Mon Sep 2, 2019, 11:36 AM

2. Great post! Thanks! No secret to those who think.

What about those whose job it is to tell the truth, journalists, academics and politicians?

They all, seemingly intentionally, miss the GOP elephant (+ their Wall Street funded friends across the aisle) standing on the nation’s back.

This is Year 38 of Trickle Down. It’s 37 years past seeing voodoo economics doesn’t work, except for turning the Haves into the Have-Mores.



How economists have misunderstood inequality: An interview with James Galbraith

Posted by Brad Plumer at 11:37 AM ET, 05/03/2012
The Washington Post

Before 1980, few academics in the United States gave much thought to the idea of economic inequality. It just wasn’t a glaring concern. But in the last 30 years, the incomes of the nation’s wealthiest 1 percent have surged, and more and more economists have been paying attention.

Occupy Wall Street protests in Los Angeles (LUCY NICHOLSON - REUTERS) Yet there’s still plenty about economic inequality that’s not well understood. What’s actually driving the gap between the richest and poorest? Does it hurt economic growth, or is it largely benign? Should it be reversed? Can it be reversed? Surprisingly, there’s little consensus on how to answer these questions — in part because good data on the topic is hard to come by.

In his fascinating new book, “Inequality and Instability,” James K. Galbraith, an economics professor at the University of Texas at Austin, takes a more detailed look at inequality by assembling a wealth of new data on the phenomenon. Among other things, he finds that economic inequality has been rising in roughly similar ways around the world since 1980. And this rise appears to be driven, in large part, by the financial sector — and the changes that modern finance has forced in the global economy. We talked by phone recently about his book.

Brad Plumer: You bring together a lot of new data on inequality in the book across a variety of countries, from the United States to Europe to China to Latin America. What’s different about what your book discovers?

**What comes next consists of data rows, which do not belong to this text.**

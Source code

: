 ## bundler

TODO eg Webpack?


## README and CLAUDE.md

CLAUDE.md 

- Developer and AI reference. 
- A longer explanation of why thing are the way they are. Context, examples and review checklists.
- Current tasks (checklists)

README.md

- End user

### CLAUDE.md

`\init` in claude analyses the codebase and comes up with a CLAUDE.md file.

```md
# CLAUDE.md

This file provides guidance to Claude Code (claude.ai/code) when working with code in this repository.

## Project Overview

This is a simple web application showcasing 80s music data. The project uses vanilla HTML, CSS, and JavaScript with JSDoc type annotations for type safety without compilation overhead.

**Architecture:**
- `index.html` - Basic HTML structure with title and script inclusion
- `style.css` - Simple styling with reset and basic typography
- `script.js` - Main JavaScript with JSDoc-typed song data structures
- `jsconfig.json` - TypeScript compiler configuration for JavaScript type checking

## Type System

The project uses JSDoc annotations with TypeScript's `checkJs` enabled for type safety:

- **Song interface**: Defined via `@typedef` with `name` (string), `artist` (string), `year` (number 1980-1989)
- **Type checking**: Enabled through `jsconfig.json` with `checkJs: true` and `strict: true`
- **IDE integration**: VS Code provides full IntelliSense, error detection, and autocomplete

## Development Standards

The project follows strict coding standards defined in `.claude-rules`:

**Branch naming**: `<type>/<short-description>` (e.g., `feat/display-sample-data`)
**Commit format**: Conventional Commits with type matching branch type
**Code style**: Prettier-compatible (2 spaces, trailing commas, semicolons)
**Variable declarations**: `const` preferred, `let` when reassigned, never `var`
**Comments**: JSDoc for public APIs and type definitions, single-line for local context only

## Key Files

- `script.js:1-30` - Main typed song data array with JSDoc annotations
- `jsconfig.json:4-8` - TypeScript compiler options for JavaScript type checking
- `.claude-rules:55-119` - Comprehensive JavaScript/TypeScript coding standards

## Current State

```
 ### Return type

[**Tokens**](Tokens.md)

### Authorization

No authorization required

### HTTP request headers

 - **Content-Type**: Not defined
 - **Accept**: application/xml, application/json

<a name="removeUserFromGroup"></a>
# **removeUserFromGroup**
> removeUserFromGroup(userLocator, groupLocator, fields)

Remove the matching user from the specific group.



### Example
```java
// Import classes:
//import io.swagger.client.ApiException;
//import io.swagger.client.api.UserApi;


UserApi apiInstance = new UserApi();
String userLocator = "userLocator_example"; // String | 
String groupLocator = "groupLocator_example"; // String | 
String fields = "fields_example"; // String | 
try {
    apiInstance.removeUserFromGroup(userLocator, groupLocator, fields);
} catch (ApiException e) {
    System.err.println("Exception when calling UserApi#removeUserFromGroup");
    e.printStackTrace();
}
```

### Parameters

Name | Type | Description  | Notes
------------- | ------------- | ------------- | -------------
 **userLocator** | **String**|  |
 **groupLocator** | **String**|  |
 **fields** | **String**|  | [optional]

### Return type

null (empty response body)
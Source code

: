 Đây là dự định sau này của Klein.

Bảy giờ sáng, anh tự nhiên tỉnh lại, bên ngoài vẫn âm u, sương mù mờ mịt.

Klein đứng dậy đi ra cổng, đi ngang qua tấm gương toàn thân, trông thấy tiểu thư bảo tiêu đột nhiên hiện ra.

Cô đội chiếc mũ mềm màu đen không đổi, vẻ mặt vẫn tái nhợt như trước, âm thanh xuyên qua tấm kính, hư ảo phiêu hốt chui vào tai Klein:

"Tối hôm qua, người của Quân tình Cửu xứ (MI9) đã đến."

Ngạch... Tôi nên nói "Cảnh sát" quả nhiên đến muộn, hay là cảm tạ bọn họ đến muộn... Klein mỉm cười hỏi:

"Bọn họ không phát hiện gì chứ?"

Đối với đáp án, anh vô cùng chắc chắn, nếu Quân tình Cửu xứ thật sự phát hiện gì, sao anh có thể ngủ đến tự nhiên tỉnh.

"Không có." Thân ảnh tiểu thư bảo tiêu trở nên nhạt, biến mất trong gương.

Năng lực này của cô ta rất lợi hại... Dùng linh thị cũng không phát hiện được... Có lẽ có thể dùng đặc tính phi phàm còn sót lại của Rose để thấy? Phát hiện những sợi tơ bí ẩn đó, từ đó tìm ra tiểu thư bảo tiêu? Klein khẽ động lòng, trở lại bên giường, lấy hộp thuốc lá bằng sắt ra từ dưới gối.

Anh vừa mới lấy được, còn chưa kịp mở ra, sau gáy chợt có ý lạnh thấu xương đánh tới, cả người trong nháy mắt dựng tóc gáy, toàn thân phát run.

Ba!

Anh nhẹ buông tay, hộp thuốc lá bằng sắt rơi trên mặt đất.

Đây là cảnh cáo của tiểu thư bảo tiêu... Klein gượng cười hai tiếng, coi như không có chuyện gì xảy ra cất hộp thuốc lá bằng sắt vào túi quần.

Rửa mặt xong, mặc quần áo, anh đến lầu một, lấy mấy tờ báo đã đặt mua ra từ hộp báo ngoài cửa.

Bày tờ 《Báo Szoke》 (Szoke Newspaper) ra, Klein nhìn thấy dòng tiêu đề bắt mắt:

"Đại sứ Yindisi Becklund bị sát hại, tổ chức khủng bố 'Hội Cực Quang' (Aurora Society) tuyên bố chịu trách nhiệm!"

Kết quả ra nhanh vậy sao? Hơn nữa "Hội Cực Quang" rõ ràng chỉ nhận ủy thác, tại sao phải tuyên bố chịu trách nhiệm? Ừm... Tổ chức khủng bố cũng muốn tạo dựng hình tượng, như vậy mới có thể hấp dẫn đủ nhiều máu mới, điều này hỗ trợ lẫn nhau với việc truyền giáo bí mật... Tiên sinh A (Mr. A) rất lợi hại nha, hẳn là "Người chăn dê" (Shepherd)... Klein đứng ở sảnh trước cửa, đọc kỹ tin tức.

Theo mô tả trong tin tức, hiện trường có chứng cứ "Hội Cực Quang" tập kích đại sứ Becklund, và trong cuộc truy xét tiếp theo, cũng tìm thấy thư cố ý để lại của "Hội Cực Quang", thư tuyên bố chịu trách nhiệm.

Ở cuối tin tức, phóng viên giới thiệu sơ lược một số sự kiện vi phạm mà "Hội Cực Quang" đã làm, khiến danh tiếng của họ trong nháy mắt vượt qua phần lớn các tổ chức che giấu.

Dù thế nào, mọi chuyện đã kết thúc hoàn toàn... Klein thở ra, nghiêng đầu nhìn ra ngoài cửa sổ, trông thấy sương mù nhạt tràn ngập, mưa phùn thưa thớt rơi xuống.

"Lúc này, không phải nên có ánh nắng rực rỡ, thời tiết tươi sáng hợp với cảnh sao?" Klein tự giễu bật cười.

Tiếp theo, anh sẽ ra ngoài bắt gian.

James Galbraith: One thing we found is that there are common global patterns in economic inequality across different countries that appear to be very strongly related to major events affecting the world economy as a whole. The most important have been changes in financial regimes and changes in systems of financial governance. It made a big difference when the Bretton Woods system ended in 1971. The debt crisis of the 1980s made a big difference. The debt crisis of the 1980s made a big difference. It made a big difference in 2000 when the NASDAQ crashed and interest rates were reduced These things all had global repercussions, and they affected inequality around the entire world in different ways.

BP: And this isn’t how many economists have looked at inequality, correct?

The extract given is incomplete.